Auf die frühere Entwickelung höherer Kultur in F. hat aber, abgesehen von den zahlreichen hier noch vorhandenen Kulturkeimen aus römischer Zeit, abgesehen von der größern Gunst der Bodenbeschaffenheit und des Klimas, die Lage am Mittelmeer und die Beschaffenheit der Mittelmeerküste beigetragen. Dieselbe zerfällt in zwei morphologisch wesentlich verschiedene Stücke, eine östliche Steilküste, die Küste der Provence, und eine westliche Flachküste, die von Languedoc. Die Steilküste der Provence von Mentone bis zu den Rhônemündungen, zum Teil Granit, zum Teil Kreide und tertiärer Kalk, ist außerordentlich reich an Buchten, Häfen, Vorgebirgen und vorgelagerten Felseninseln, reich an Naturschönheiten jeder Art, mit herrlichem Klima und echt mediterraner Vegetation. Darum ließen sich hier früh Griechen nieder, an welche noch heute die Namen der blühenden Hafenstädte erinnern: Nizza (Nicäa), Antibes (Antipolis), Marseille u. a. Der Golf von Tropez und die Reede von Hyères mit den davorliegenden gleichnamigen Inseln bieten ganzen Flotten Schutz, und die fast ganz landumschlossene Bucht von Toulon ist Frankreichs großer Kriegshafen am Mittelmeer. Am günstigsten war die Lage von Marseille, und dies ist darum am glänzendsten emporgeblüht. Eine enge, geschützte Bucht zog sich hier ins Land hinein, ein trefflicher Hafen, nahe der Rhônemündung, aber vor den Anschwemmungen derselben geschützt, der natürliche Endpunkt der großen Handels-, Kultur- und Völkerstraße, welche im Thal des Rhône (s. d.) aufwärts nach Nordfrankreich, Mittel- und Nordeuropa führt. Westlich von Marseille ist die Küste durch die Deltabildungen des Rhône und der Cevennen- und Pyrenäenflüsse beträchtlich vorgerückt, ganz ähnlich wie die Küste der großen nordadriatischen Deltas. Inseln sind hier landfest geworden, Meeresbuchten verlandet, Teile des Meers selbst, durch Dünen abgeschnitten, zu Strandlagunen (étangs) geworden, welche längs dieser ganzen, sich in flachen Kurven von der Felsenküste der Provence bis zu der der Pyrenäen schwingenden Küste gelagert sind. Dieselbe ist ihrer Entstehung nach ausgezeichnete Flachküste und hafenlos, nur mit großer Mühe und Kosten sind Kunsthäfen, wie der von Cette, zu schaffen und zu erhalten.

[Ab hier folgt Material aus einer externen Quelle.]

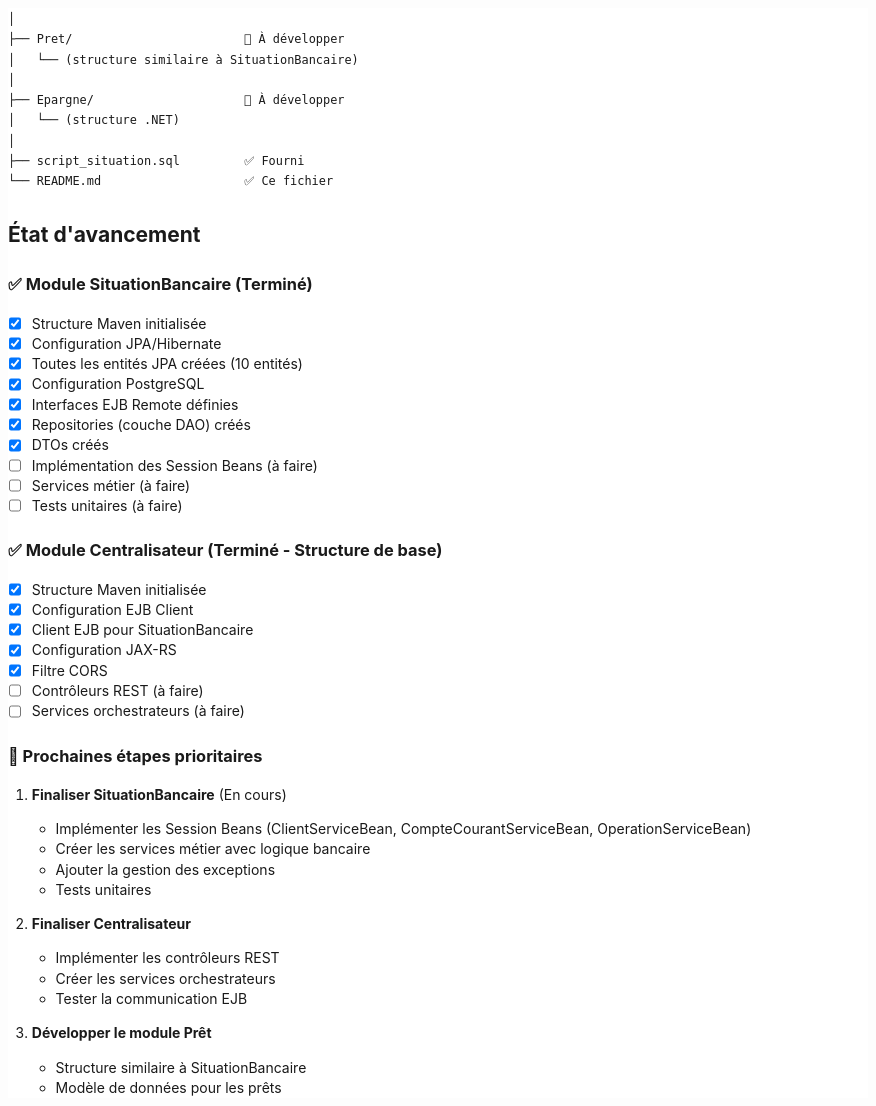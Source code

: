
 ```
│
├── Pret/                        🔄 À développer
│   └── (structure similaire à SituationBancaire)
│
├── Epargne/                     🔄 À développer
│   └── (structure .NET)
│
├── script_situation.sql         ✅ Fourni
└── README.md                    ✅ Ce fichier
```

## État d'avancement

### ✅ Module SituationBancaire (Terminé)
- [x] Structure Maven initialisée
- [x] Configuration JPA/Hibernate
- [x] Toutes les entités JPA créées (10 entités)
- [x] Configuration PostgreSQL
- [x] Interfaces EJB Remote définies
- [x] Repositories (couche DAO) créés
- [x] DTOs créés
- [ ] Implémentation des Session Beans (à faire)
- [ ] Services métier (à faire)
- [ ] Tests unitaires (à faire)

### ✅ Module Centralisateur (Terminé - Structure de base)
- [x] Structure Maven initialisée
- [x] Configuration EJB Client
- [x] Client EJB pour SituationBancaire
- [x] Configuration JAX-RS
- [x] Filtre CORS
- [ ] Contrôleurs REST (à faire)
- [ ] Services orchestrateurs (à faire)

### 🔄 Prochaines étapes prioritaires

1. **Finaliser SituationBancaire** (En cours)
   - Implémenter les Session Beans (ClientServiceBean, CompteCourantServiceBean, OperationServiceBean)
   - Créer les services métier avec logique bancaire
   - Ajouter la gestion des exceptions
   - Tests unitaires

2. **Finaliser Centralisateur**
   - Implémenter les contrôleurs REST
   - Créer les services orchestrateurs
   - Tester la communication EJB

3. **Développer le module Prêt**
   - Structure similaire à SituationBancaire
   - Modèle de données pour les prêts
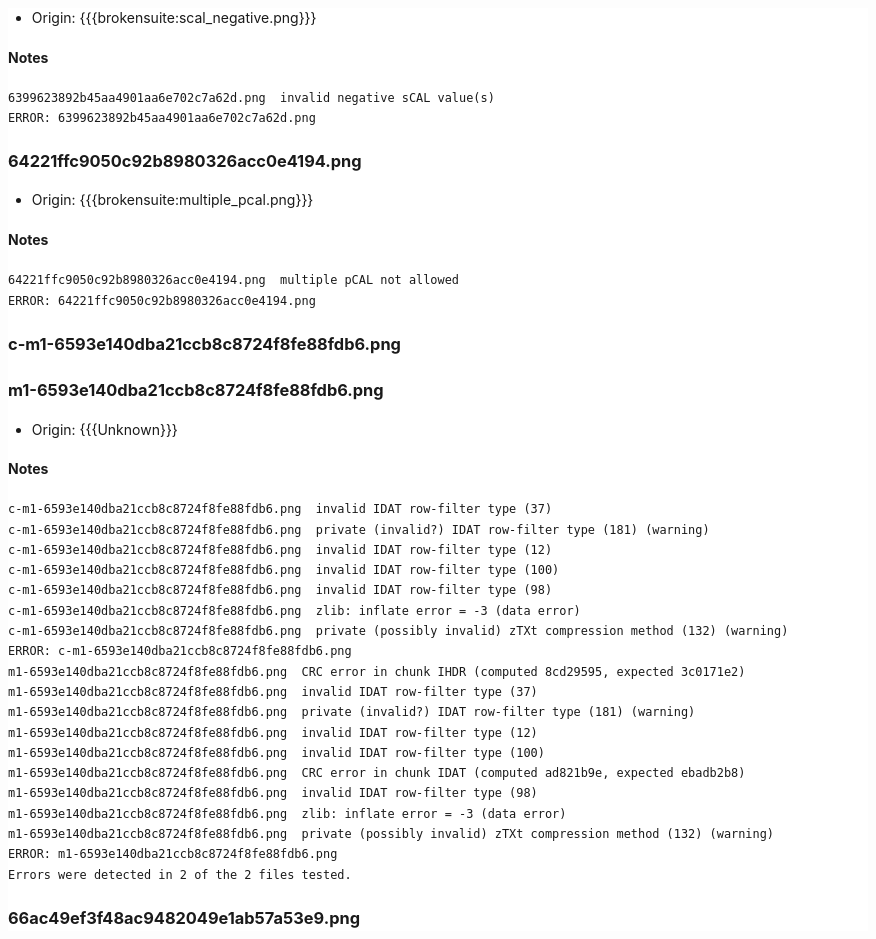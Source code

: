  * Origin: {{{brokensuite:scal_negative.png}}}

#### Notes

```
6399623892b45aa4901aa6e702c7a62d.png  invalid negative sCAL value(s)
ERROR: 6399623892b45aa4901aa6e702c7a62d.png

```
### 64221ffc9050c92b8980326acc0e4194.png

  * Origin: {{{brokensuite:multiple_pcal.png}}}

#### Notes

```
64221ffc9050c92b8980326acc0e4194.png  multiple pCAL not allowed
ERROR: 64221ffc9050c92b8980326acc0e4194.png

```
### c-m1-6593e140dba21ccb8c8724f8fe88fdb6.png

### m1-6593e140dba21ccb8c8724f8fe88fdb6.png

  * Origin: {{{Unknown}}}

#### Notes

```
c-m1-6593e140dba21ccb8c8724f8fe88fdb6.png  invalid IDAT row-filter type (37)
c-m1-6593e140dba21ccb8c8724f8fe88fdb6.png  private (invalid?) IDAT row-filter type (181) (warning)
c-m1-6593e140dba21ccb8c8724f8fe88fdb6.png  invalid IDAT row-filter type (12)
c-m1-6593e140dba21ccb8c8724f8fe88fdb6.png  invalid IDAT row-filter type (100)
c-m1-6593e140dba21ccb8c8724f8fe88fdb6.png  invalid IDAT row-filter type (98)
c-m1-6593e140dba21ccb8c8724f8fe88fdb6.png  zlib: inflate error = -3 (data error)
c-m1-6593e140dba21ccb8c8724f8fe88fdb6.png  private (possibly invalid) zTXt compression method (132) (warning)
ERROR: c-m1-6593e140dba21ccb8c8724f8fe88fdb6.png
m1-6593e140dba21ccb8c8724f8fe88fdb6.png  CRC error in chunk IHDR (computed 8cd29595, expected 3c0171e2)
m1-6593e140dba21ccb8c8724f8fe88fdb6.png  invalid IDAT row-filter type (37)
m1-6593e140dba21ccb8c8724f8fe88fdb6.png  private (invalid?) IDAT row-filter type (181) (warning)
m1-6593e140dba21ccb8c8724f8fe88fdb6.png  invalid IDAT row-filter type (12)
m1-6593e140dba21ccb8c8724f8fe88fdb6.png  invalid IDAT row-filter type (100)
m1-6593e140dba21ccb8c8724f8fe88fdb6.png  CRC error in chunk IDAT (computed ad821b9e, expected ebadb2b8)
m1-6593e140dba21ccb8c8724f8fe88fdb6.png  invalid IDAT row-filter type (98)
m1-6593e140dba21ccb8c8724f8fe88fdb6.png  zlib: inflate error = -3 (data error)
m1-6593e140dba21ccb8c8724f8fe88fdb6.png  private (possibly invalid) zTXt compression method (132) (warning)
ERROR: m1-6593e140dba21ccb8c8724f8fe88fdb6.png
Errors were detected in 2 of the 2 files tested.

```
### 66ac49ef3f48ac9482049e1ab57a53e9.png
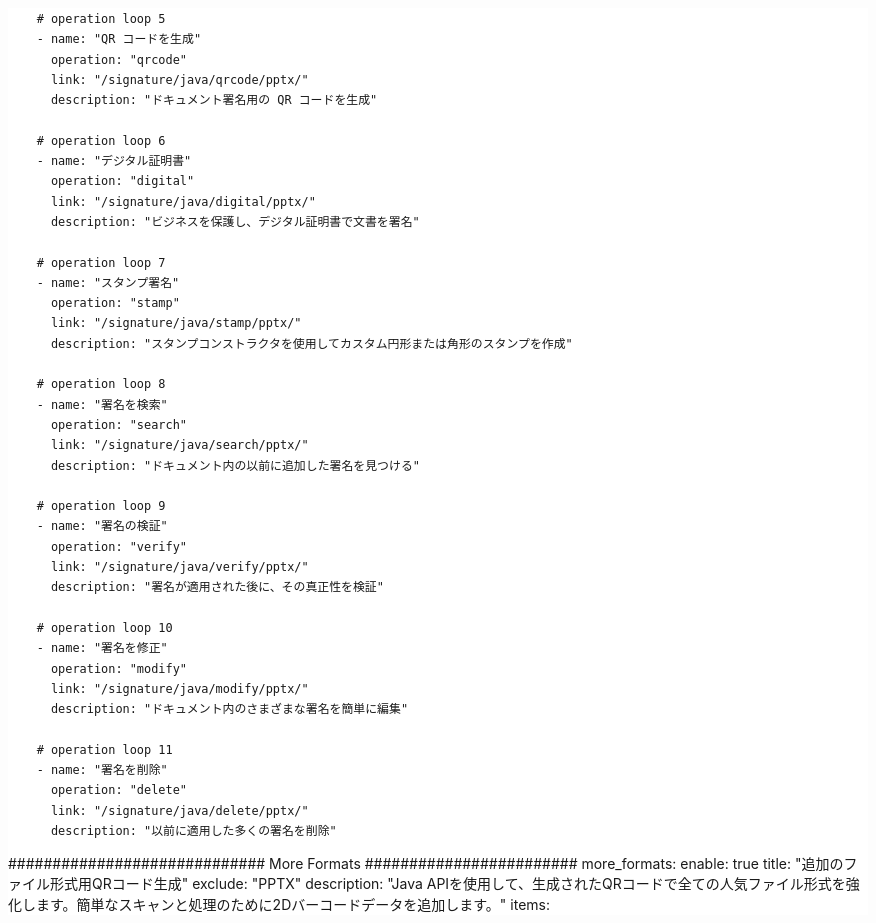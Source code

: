         # operation loop 5
        - name: "QR コードを生成"
          operation: "qrcode"
          link: "/signature/java/qrcode/pptx/"
          description: "ドキュメント署名用の QR コードを生成"
          
        # operation loop 6
        - name: "デジタル証明書"
          operation: "digital"
          link: "/signature/java/digital/pptx/"
          description: "ビジネスを保護し、デジタル証明書で文書を署名"

        # operation loop 7
        - name: "スタンプ署名"
          operation: "stamp"
          link: "/signature/java/stamp/pptx/"
          description: "スタンプコンストラクタを使用してカスタム円形または角形のスタンプを作成"
          
        # operation loop 8
        - name: "署名を検索"
          operation: "search"
          link: "/signature/java/search/pptx/"
          description: "ドキュメント内の以前に追加した署名を見つける"
          
        # operation loop 9
        - name: "署名の検証"
          operation: "verify"
          link: "/signature/java/verify/pptx/"
          description: "署名が適用された後に、その真正性を検証"
          
        # operation loop 10
        - name: "署名を修正"
          operation: "modify"
          link: "/signature/java/modify/pptx/"
          description: "ドキュメント内のさまざまな署名を簡単に編集"
          
        # operation loop 11
        - name: "署名を削除"
          operation: "delete"
          link: "/signature/java/delete/pptx/"
          description: "以前に適用した多くの署名を削除"
          
############################# More Formats ########################
more_formats:
    enable: true
    title: "追加のファイル形式用QRコード生成"
    exclude: "PPTX"
    description: "Java APIを使用して、生成されたQRコードで全ての人気ファイル形式を強化します。簡単なスキャンと処理のために2Dバーコードデータを追加します。"
    items: 
          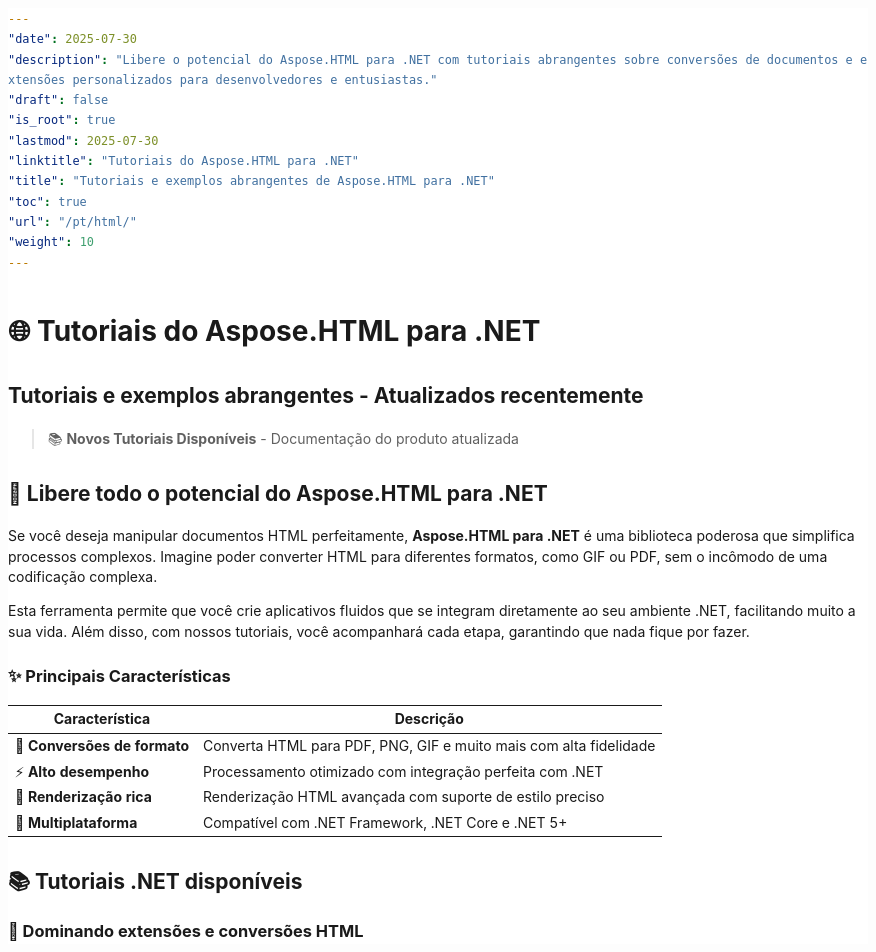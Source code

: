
 ```yaml
---
"date": 2025-07-30
"description": "Libere o potencial do Aspose.HTML para .NET com tutoriais abrangentes sobre conversões de documentos e extensões personalizados para desenvolvedores e entusiastas."
"draft": false
"is_root": true
"lastmod": 2025-07-30
"linktitle": "Tutoriais do Aspose.HTML para .NET"
"title": "Tutoriais e exemplos abrangentes de Aspose.HTML para .NET"
"toc": true
"url": "/pt/html/"
"weight": 10
---
```


# 🌐 Tutoriais do Aspose.HTML para .NET

## Tutoriais e exemplos abrangentes - Atualizados recentemente

> 📚 **Novos Tutoriais Disponíveis** - Documentação do produto atualizada


## 🚀 Libere todo o potencial do Aspose.HTML para .NET

Se você deseja manipular documentos HTML perfeitamente, **Aspose.HTML para .NET** é uma biblioteca poderosa que simplifica processos complexos. Imagine poder converter HTML para diferentes formatos, como GIF ou PDF, sem o incômodo de uma codificação complexa.

Esta ferramenta permite que você crie aplicativos fluidos que se integram diretamente ao seu ambiente .NET, facilitando muito a sua vida. Além disso, com nossos tutoriais, você acompanhará cada etapa, garantindo que nada fique por fazer.

### ✨ Principais Características

| Característica | Descrição |
|---------|-------------|
| 🔄 **Conversões de formato** | Converta HTML para PDF, PNG, GIF e muito mais com alta fidelidade |
| ⚡ **Alto desempenho** | Processamento otimizado com integração perfeita com .NET |
| 🎨 **Renderização rica** | Renderização HTML avançada com suporte de estilo preciso |
| 📱 **Multiplataforma** | Compatível com .NET Framework, .NET Core e .NET 5+ |


## 📚 Tutoriais .NET disponíveis

### 🎯 Dominando extensões e conversões HTML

Folgen wir der Grenze, die gegen Spanien fast überall von dem hohen Kamm der Pyrenäen gebildet wird, der nur an seinem Ost- und Westende oder nahe demselben Übergänge bietet, zum Atlantischen Ozean, so finden wir, sobald wir uns von den Pyrenäen entfernen, von dem Flußhafen von Bayonne an wiederum bis zur Mündung der Gironde eine buchten- und hafenlose, von Dünen besetzte Flachküste, derjenigen von Languedoc durchaus ähnlich. Wie das Rhônebecken seinen Verkehr nur durch Marseille vermittelt, so das Garonnebecken durch Bordeaux, am Flusse selbst, das unter dem Einfluß der mächtigen ozeanischen Flut, welche dem Mittelmeer fast völlig fehlt, noch weit oberhalb der Mündung sich zur großen Seehandelsstadt zu entwickeln vermocht hat. Von der Gironde an ändert sich aber die Küstenbeschaffenheit; die Küste, die bis zur Bucht von Aiguillon Nord-, von da an Nordwestrichtung einschlägt, ist zwar auch noch flach, aber reich ausgebuchtet dadurch, daß hier das Meer in das Land eingebrochen ist und den ursprünglichen Küstensaum, der noch durch die vorgelagerten Inseln Oléron, Ré, Yeu und Noirmoutier bezeichnet wird, zerstört hat. Hier fehlte es daher nicht an guten Häfen, wie La Rochelle, Rochefort u. a., die aber jetzt anscheinend durch Aufsteigen dieser Küste immer unbrauchbarer werden, so daß sich der Verkehr mehr und mehr wie südwärts auf die Gironde-, so nordwärts auf die Loiremündung konzentriert, wo Nantes, weniger begünstigt als Bordeaux, infolge der Versandung der Loiremündung den Großhandel immer mehr an St.-Nazaire abgibt. Mit der Mündung der Vilaine beginnt die Küste der Halbinsel Bretagne, welche ringsum bis zur Bucht von St.-Michel (s. d.) gleichen Charakter bewahrt. Es ist eine merkwürdig verwitterte und ausgebuchtete granitische Steilküste, die mit ihren zahlreichen vorgelagerten kleinen Gra-^[folgende Seite]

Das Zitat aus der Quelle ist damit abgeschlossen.